Surprising new use for old drug
In mice, the researchers had previously discovered 15 genes that affected the spread of cancer. They discovered that some primary cancers in the liver and lungs metastasized less frequently in mice deficient in a gene that produces the protein ARHGEF1. They deduced from this that ARHGEF1 inhibits T cells that eliminate metastatic cells. They then found that when cells are exposed to the clotting factor TXA2, this gene is activated. Although recent evidence now contradicts the data on heart attack and stroke prevention, aspirin is sometimes taken at low doses to lower the risk of blood clots, heart attacks, and strokes because it inhibits platelets’ production of TXA2.

Aspirin-treated mice experienced fewer metastases than control mice in the current study, which examined the mouse model of melanoma, an aggressive type of skin cancer. The aspirin allowed their T cells to kill cancer cells by releasing them from TXA2-induced suppression. According to a press release from Jie Yang, PhD, one of the study co-authors based at the University of Cambridge, It was a eureka moment when we found TXA2 was the molecular signal that activates this suppressive effect on T cells. Yang stated that before this, we were unaware of the significance of our findings in comprehending aspirin’s anti-metastatic action. It was a shocking discovery that led us in a completely different direction than we had originally intended.

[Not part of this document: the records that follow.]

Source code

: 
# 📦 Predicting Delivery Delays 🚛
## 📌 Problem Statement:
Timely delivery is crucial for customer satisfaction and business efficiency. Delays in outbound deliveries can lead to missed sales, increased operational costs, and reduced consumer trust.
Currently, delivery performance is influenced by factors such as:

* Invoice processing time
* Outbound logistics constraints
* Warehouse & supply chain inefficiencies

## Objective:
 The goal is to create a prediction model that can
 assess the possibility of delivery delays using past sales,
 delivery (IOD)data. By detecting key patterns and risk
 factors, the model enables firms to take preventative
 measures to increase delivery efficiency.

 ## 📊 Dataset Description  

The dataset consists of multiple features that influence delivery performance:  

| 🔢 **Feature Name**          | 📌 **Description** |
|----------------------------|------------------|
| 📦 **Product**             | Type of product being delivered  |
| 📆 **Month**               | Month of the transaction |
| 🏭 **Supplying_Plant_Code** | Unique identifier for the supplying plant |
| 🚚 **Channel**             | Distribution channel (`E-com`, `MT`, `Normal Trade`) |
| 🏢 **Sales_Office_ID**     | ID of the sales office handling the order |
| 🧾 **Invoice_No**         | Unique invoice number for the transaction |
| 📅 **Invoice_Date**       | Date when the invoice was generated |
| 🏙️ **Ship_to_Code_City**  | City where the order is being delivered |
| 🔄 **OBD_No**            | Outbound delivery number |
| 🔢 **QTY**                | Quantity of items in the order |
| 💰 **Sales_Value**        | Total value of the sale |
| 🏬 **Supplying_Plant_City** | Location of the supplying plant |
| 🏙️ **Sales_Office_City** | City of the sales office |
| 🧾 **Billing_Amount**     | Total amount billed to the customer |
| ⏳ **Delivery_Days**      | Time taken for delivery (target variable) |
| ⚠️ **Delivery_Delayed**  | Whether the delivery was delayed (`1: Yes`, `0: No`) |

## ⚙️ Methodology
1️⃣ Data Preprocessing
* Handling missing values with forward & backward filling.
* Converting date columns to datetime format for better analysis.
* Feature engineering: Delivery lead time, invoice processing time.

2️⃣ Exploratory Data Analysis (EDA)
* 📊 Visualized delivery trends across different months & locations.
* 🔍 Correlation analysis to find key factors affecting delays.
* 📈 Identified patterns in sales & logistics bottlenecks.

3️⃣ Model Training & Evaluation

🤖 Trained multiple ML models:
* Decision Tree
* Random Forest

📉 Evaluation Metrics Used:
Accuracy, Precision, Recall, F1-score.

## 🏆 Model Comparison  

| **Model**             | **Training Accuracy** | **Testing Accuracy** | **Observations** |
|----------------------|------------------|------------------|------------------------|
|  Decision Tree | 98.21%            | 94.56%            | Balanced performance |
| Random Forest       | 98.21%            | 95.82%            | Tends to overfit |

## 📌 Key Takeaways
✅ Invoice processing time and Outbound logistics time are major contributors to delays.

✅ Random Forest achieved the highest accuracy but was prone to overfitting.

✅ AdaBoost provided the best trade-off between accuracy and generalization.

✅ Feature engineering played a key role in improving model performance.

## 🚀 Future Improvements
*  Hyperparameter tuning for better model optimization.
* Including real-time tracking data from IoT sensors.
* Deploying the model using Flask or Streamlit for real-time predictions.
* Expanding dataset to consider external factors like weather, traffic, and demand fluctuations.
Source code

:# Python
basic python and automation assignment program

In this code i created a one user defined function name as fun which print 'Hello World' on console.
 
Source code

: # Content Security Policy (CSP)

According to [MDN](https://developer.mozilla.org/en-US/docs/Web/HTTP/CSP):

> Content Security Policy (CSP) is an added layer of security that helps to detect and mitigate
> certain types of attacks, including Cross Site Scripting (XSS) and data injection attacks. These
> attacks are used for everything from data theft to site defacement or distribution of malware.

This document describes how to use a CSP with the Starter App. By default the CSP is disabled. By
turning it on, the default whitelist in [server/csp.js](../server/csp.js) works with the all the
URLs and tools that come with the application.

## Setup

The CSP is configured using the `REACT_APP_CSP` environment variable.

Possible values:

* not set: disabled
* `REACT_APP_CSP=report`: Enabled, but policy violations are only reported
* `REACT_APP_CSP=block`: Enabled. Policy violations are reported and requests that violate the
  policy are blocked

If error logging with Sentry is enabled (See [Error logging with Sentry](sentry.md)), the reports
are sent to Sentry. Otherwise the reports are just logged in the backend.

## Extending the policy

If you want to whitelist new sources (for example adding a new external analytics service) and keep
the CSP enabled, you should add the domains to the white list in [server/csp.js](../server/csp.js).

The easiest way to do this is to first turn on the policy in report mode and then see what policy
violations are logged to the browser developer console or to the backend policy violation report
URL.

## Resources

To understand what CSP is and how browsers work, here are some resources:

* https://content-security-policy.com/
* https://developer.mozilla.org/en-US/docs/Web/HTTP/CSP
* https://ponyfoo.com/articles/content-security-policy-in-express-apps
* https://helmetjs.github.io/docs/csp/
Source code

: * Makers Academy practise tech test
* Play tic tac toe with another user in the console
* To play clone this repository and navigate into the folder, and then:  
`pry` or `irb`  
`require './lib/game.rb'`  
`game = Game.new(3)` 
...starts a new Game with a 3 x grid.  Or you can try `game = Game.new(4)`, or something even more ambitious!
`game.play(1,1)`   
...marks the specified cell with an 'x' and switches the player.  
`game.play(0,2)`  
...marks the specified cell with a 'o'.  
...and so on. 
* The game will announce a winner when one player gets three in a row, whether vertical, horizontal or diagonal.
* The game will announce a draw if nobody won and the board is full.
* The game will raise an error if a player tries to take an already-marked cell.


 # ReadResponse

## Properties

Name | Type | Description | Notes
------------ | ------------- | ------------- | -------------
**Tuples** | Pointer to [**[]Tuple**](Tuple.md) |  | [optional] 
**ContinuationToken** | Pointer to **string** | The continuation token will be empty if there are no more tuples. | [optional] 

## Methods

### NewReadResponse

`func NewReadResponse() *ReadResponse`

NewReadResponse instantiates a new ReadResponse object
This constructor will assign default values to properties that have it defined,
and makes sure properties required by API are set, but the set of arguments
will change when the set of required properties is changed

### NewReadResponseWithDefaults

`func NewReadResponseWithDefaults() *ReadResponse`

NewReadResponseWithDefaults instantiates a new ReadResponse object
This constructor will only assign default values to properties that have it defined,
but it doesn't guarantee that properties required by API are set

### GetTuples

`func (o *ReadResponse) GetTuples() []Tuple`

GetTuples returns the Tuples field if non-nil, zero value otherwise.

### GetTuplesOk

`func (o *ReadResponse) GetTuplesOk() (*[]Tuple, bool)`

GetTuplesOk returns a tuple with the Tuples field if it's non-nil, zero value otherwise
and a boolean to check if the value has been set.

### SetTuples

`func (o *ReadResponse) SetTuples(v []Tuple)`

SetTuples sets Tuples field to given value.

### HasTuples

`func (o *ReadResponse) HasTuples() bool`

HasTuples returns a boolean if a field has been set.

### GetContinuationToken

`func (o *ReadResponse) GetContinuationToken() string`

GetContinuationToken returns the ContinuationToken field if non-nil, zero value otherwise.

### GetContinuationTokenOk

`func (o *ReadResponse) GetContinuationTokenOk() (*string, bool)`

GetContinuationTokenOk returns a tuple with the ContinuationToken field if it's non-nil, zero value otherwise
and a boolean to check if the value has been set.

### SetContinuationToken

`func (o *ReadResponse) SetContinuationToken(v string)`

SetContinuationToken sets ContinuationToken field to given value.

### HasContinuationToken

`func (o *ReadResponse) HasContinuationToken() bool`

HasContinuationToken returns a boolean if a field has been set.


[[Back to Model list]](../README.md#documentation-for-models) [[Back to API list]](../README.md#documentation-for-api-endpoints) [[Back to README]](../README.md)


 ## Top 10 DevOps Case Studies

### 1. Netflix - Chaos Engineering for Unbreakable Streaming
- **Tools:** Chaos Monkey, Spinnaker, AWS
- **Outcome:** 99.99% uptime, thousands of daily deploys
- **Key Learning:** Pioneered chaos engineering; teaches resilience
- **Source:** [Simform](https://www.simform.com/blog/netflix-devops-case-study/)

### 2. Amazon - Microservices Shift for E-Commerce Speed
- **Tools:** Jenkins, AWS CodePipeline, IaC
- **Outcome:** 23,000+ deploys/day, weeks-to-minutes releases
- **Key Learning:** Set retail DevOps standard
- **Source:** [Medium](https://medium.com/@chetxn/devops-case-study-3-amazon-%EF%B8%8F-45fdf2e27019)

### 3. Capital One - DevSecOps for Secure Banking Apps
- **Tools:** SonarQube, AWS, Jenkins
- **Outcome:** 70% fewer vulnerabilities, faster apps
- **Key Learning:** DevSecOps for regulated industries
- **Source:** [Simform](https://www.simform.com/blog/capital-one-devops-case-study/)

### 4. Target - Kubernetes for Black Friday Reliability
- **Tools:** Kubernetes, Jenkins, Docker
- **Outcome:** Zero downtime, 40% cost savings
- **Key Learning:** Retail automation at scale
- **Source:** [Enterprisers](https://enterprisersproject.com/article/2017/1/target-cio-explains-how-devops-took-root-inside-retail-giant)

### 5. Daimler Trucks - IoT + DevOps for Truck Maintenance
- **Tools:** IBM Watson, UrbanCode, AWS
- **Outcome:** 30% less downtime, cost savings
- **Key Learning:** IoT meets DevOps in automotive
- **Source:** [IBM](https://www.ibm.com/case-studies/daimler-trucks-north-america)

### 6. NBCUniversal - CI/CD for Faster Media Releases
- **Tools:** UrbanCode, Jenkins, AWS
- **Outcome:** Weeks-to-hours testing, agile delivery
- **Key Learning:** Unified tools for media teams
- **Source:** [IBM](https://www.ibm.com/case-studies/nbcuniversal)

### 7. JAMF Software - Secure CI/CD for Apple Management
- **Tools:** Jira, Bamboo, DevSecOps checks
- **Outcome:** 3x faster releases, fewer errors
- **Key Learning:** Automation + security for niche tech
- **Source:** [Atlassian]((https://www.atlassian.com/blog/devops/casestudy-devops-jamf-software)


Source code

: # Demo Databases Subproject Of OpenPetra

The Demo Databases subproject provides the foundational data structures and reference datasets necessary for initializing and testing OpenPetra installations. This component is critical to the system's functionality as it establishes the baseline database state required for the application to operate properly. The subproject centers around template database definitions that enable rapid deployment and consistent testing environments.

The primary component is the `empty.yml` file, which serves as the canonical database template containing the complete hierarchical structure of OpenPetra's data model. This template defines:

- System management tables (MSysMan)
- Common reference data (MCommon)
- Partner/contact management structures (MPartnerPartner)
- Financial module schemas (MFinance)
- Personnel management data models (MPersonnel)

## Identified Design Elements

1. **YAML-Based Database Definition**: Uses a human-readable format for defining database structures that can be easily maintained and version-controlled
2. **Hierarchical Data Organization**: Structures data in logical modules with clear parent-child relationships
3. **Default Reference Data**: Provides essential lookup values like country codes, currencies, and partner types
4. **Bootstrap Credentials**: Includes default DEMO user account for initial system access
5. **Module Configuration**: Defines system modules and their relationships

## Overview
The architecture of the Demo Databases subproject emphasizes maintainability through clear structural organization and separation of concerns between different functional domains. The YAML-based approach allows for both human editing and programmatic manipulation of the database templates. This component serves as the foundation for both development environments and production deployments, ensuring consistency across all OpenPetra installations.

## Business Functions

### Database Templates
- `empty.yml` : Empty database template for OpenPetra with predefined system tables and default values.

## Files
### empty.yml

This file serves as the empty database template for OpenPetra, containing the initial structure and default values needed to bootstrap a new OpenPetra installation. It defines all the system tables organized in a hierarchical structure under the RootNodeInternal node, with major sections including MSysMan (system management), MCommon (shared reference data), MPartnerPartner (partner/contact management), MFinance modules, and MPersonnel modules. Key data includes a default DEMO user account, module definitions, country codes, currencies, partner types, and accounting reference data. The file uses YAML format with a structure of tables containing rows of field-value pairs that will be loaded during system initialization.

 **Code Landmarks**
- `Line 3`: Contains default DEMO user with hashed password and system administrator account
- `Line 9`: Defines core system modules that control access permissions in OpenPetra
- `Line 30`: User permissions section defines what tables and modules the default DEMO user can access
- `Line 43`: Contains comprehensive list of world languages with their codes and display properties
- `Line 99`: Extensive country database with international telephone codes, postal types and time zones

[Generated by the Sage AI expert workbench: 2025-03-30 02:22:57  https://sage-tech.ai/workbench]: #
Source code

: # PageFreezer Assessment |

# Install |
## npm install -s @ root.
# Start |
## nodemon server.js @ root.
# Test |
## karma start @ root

Do the findings on aspirin and cancer also apply to people?
Yang emphasized the promise of the research team’s findings, pointing out that aspirin or other medications that might target this pathway might be more affordable than antibody-based treatments and, as a result, more widely available. However, the researchers caution that aspirin can have side effects and may not be suitable for everyone. Aspirin frequently causes indigestion, nausea, and irritation of the stomach or gut. Less frequent adverse effects include bruising, vomiting, stomach bleeding or inflammation, and worsening asthma symptoms. Rarely, it can result in hemorrhagic stroke, kidney failure, or brain bleeding, especially in people who take a daily dose.

The results were welcomed by Anton Bilchik, MD, PhD, a surgical oncologist who was not involved in this study. He is the Chief of Medicine and Director of the Gastrointestinal and Hepatobiliary Program at Providence Saint John’s Cancer Institute in Santa Monica, CA. However, he informed MNT that these findings must first be confirmed in clinical trials involving human subjects. It is necessary to assess aspirin as an adjuvant to immunotherapy and chemotherapy in patients with more advanced cancers as well as aspirin alone in patients with earlier cancers who are not candidates for these treatments.

The good news is that human clinical trials have begun. To determine whether aspirin can prevent or postpone the recurrence of early-stage cancers, the researchers will work with Ruth Langley, MD, professor of oncology and clinical trials in the MRC Clinical Trials Unit at University College London, who is in charge of the Add-Aspirin clinical trial. According to Langley, who was not involved in the current study, people should only begin taking aspirin on a doctor’s recommendation. A small percentage of people may experience severe side effects from aspirin, such as stomach ulcers or bleeding. She underlined that it is crucial to know which cancer patients are most likely to benefit and to always consult your doctor before beginning aspirin.